In the midst of my husband’s latest illness, I qualified for a caregiver study conducted by Case Western Reserve University. I met with an interventionist to receive training on ways to cope with my anxiety. Some of it was common sense, but there were things I just never did … like asking for help. It was pointed out to me, “If you don’t ask, everyone will assume that you are coping.”
There’s a Yiddish expression, “If we all put our troubles on a table and saw everyone else’s, we’d take ours back.”
When I share my feelings with Mom or my sisters, I feel like a real bitch. I always end up apologizing because it is difficult to filter my emotions. I’m not looking for answers or solutions. In fact, I know there are no answers or solutions. Sometimes I just need a non-judgmental shoulder to cry on.
Okay, I have two thoughts on sharing, venting, or holding back. One is to do it. The other is don’t.
No one ever got a medal for being the strong, silent type. They don’t hand out trophies for never complaining or asking for help.
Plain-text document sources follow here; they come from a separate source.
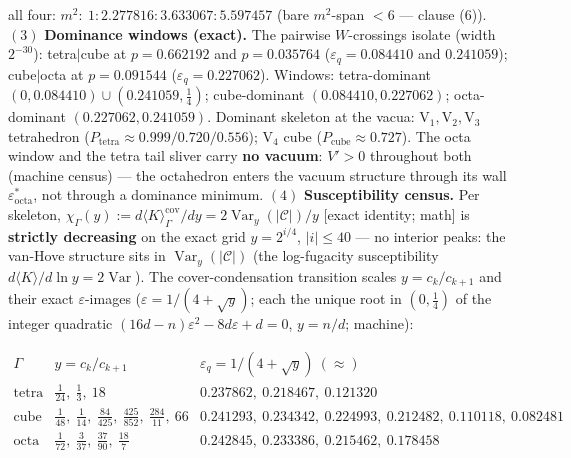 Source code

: \begin{theorem}
all four: $m^2:\ 1:2.277816:3.633067:5.597457$ (bare $m^2$-span $<6$ — clause (6)). $(3)$ \textbf{Dominance windows (exact).} The pairwise $W$-crossings isolate (width $2^{-30}$): tetra$|$cube at $p=0.662192$ and $p=0.035764$ ($\varepsilon_q=0.084410$ and $0.241059$); cube$|$octa at $p=0.091544$ ($\varepsilon_q=0.227062$). Windows: tetra-dominant $(0,0.084410)\cup(0.241059,\tfrac14)$; cube-dominant $(0.084410,0.227062)$; octa-dominant $(0.227062,0.241059)$. Dominant skeleton at the vacua: $\mathrm V_1,\mathrm V_2,\mathrm V_3$ tetrahedron ($P_{\mathrm{tetra}}\approx0.999/0.720/0.556$); $\mathrm V_4$ cube ($P_{\mathrm{cube}}\approx0.727$). The octa window and the tetra tail sliver carry \textbf{no vacuum}: $V'>0$ throughout both (machine census) — the octahedron enters the vacuum structure through its wall $\varepsilon^*_{\mathrm{octa}}$, not through a dominance minimum. $(4)$ \textbf{Susceptibility census.} Per skeleton, $\chi_\Gamma(y):=d\langle K\rangle^{\mathrm{cov}}_\Gamma/dy=2\operatorname{Var}_y(|\mathcal C|)/y$ [exact identity; math] is \textbf{strictly decreasing} on the exact grid $y=2^{i/4}$, $|i|\le40$ — no interior peaks: the van-Hove structure sits in $\operatorname{Var}_y(|\mathcal C|)$ (the log-fugacity susceptibility $d\langle K\rangle/d\ln y=2\operatorname{Var}$). The cover-condensation transition scales $y=c_k/c_{k+1}$ and their exact $\varepsilon$-images ($\varepsilon=1/(4+\sqrt y)$; each the unique root in $(0,\tfrac14)$ of the integer quadratic $(16d-n)\varepsilon^2-8d\varepsilon+d=0$, $y=n/d$; machine):

\[
\begin{array}{c|c|c}
\Gamma&y=c_k/c_{k+1}&\varepsilon_q=1/(4+\sqrt y)\ (\approx)\\ \hline
\text{tetra}&\tfrac1{24},\ \tfrac13,\ 18&0.237862,\ 0.218467,\ 0.121320\\
\text{cube}&\tfrac1{48},\ \tfrac1{14},\ \tfrac{84}{425},\ \tfrac{425}{852},\ \tfrac{284}{11},\ 66&0.241293,\ 0.234342,\ 0.224993,\ 0.212482,\ 0.110118,\ 0.082481\\
\text{octa}&\tfrac1{72},\ \tfrac3{37},\ \tfrac{37}{90},\ \tfrac{18}7&0.242845,\ 0.233386,\ 0.215462,\ 0.178458
\end{array}
\]


\end{theorem}
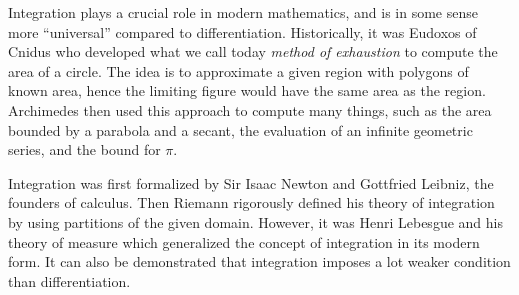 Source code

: \label{part:measure}

Integration plays a crucial role in modern mathematics,
and is in some sense more ``universal'' compared to differentiation.
Historically, it was Eudoxos of Cnidus
who developed what we call today \emph{method of exhaustion}
to compute the area of a circle.
The idea is to approximate a given region with polygons of known area,
hence the limiting figure would have the same area as the region.
Archimedes then used this approach to compute many things, such as
the area bounded by a parabola and a secant,
the evaluation of an infinite geometric series,
and the bound for \(\pi\).

Integration was first formalized by
Sir Isaac Newton and Gottfried Leibniz, the founders of calculus.
Then Riemann rigorously defined his theory of integration
by using partitions of the given domain.
However, it was Henri Lebesgue and his theory of measure
which generalized the concept of integration in its modern form.
It can also be demonstrated that
integration imposes a lot weaker condition than differentiation.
It makes me so uncomfortable going to a funeral, and the family says, “Oh, she was so selfless. She never complained about
(a) supporting us,
(b) taking care of our father,
(c) giving up her dreams.”
Bullshit! Did anyone ever ask her?
It’s hard for me to admit when I need help. I was raised to be strong and “roll with the punches.” Mom wasn’t a complainer, so I tried not to be. It wasn’t always easy. But seriously, I was learning that complaining and asking for help are two very different things.
Complaining is passive. It puts the listener in a powerless, uncomfortable position. What can they say to make you feel better? Nothing. But explicitly asking for help actively involves them.
“When you go to the grocery store, would you pick up a few things for me?”
“I have a dentist appointment. Would you watch TV with Jack so I can run out?”
At last, there is something constructive they can do to help you. It’s a win-win.